Galleria MOdenArte ospita, nella sede temporanea di Iseo, la mostra di Massimo Sansavini "Kindergarten": venticinque nuove opere dell'artista romagnolo, realizzate secondo il suo stile con incastri di legno lucidato su lamina d'alluminio, che catapultano il visitatore appena entrato in galleria nel bel mezzo di un mondo fantastico, un mondo a metà strada tra il "paese delle meraviglie" di Alice e la "Second Life" di oggi, un mondo che sembra dipinto da Henri Rousseau e ritoccato dal pop di Valerio Adami.

Noto al grande pubblico per le scenografie Rai di "Piazza Grande" e "In famiglia", l'artista farà invadere le sale della galleria da una natura inviolata e sontuosa. Su irreali tramonti verdi, rossi e blu si staglieranno piante carnose e carnali, arbusti che si piegano sotto il peso di foglie gigantesche, agavi marziane che si aprono quasi a voler afferrare lo spettatore e fiori carnivori le cui foglie sembrano sul punto di trasformarsi nei tentacoli di una creatura mitologica. Ipnotiche, caramellose, succulente, le piante protagoniste di queste opere, tutte dal còlto nome latino, celano pericolosi incanti. Si chiamano Cannibis Sativa, Aconitum Napellus, Amaryllis Belladonna e sono suadenti e pericolose come sirene. Sembrano sussurrare a chi le osserva: puoi guardarmi ma non toccarmi. Ma non è possibile.

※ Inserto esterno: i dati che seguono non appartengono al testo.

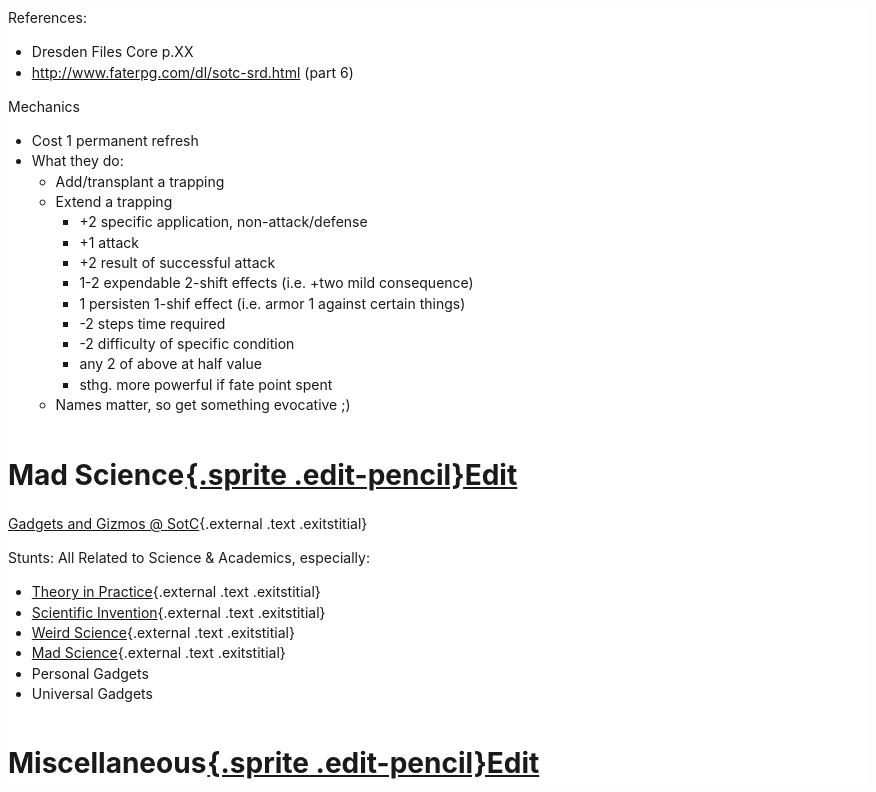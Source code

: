 References:

-   Dresden Files Core p.XX
-   <http://www.faterpg.com/dl/sotc-srd.html> (part 6)

Mechanics

-   Cost 1 permanent refresh
-   What they do:
    -   Add/transplant a trapping
    -   Extend a trapping
        -   +2 specific application, non-attack/defense
        -   +1 attack
        -   +2 result of successful attack
        -   1-2 expendable 2-shift effects (i.e. +two mild consequence)
        -   1 persisten 1-shif effect (i.e. armor 1 against
            certain things)
        -   -2 steps time required
        -   -2 difficulty of specific condition
        -   any 2 of above at half value
        -   sthg. more powerful if fate point spent
    -   Names matter, so get something evocative ;)

<span id="Mad_Science" class="mw-headline">Mad Science</span><span class="editsection">[![](data:image/gif;base64,R0lGODlhAQABAIABAAAAAP///yH5BAEAAAEALAAAAAABAAEAQAICTAEAOw%3D%3D){.sprite .edit-pencil}Edit](/wiki/Rules_Summary?action=edit&section=28 "Edit Mad Science section")</span>
============================================================================================================================================================================================================================================================================================

[Gadgets and Gizmos @
SotC](http://www.faterpg.com/dl/sotc-srd.html#gadgets-and-gizmos){.external
.text .exitstitial}

Stunts: All Related to Science & Academics, especially:

-   [Theory in
    Practice](http://www.faterpg.com/dl/sotc-srd.html#theory-in-practice-science){.external
    .text .exitstitial}
-   [Scientific
    Invention](http://www.faterpg.com/dl/sotc-srd.html#scientific-invention-science){.external
    .text .exitstitial}
-   [Weird
    Science](http://www.faterpg.com/dl/sotc-srd.html#weird-science-science){.external
    .text .exitstitial}
-   [Mad
    Science](http://www.faterpg.com/dl/sotc-srd.html#mad-science-science){.external
    .text .exitstitial}
-   Personal Gadgets
-   Universal Gadgets

<span id="Miscellaneous" class="mw-headline">Miscellaneous</span><span class="editsection">[![](data:image/gif;base64,R0lGODlhAQABAIABAAAAAP///yH5BAEAAAEALAAAAAABAAEAQAICTAEAOw%3D%3D){.sprite .edit-pencil}Edit](/wiki/Rules_Summary?action=edit&section=29 "Edit Miscellaneous section")</span>
==================================================================================================================================================================================================================================================================================================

Come scrive Alessandra Redaelli nel bel saggio in catalogo «La mano, irrimediabilmente sedotta, si allunga nel gesto inevitabile di saggiare la consistenza delle foglie, di provare ad aspirarne il profumo». In mezzo a questo tripudio di colori, infatti, tutti di una lucentezza straniante grazie all'uso delle vernici industriali trasparenti, il visitatore sarà portato a toccare tutto. E' proprio questa luminosità che fa sembrare il legno ceramica ad enfatizzare i volumi, a dare ai lavori di Sansavini quella qualità tattile che rende ancora più intrigante il gioco che queste opere creano tra scultura (ciò che a tutti gli effetti sono) e pittura (ciò che l'occhio al primo sguardo percepisce).

Un "pittoscultore". Così Mauro Corradini definisce Sansavini nel secondo testo pubblicato in catalogo. «La sua opera, opera di scultore - scrive - appare collocabile in quel percorso intermedio costituito dalla "scultura dipinta"; lo si potrebbe anche leggere come "pittura scolpita", poco muterebbe. L'opera di Sansavini si propone come un'immagine piatta, che tuttavia mantiene in sé i rilievi e le morbide forme plastiche della scultura; o anche, ribaltando i termini, una scultura a tessere musive, che contiene con le sue vernici la straordinaria potenzialità della pittura, delle sue luci, dei suoi incanti, dei suoi bagliori e riflessi».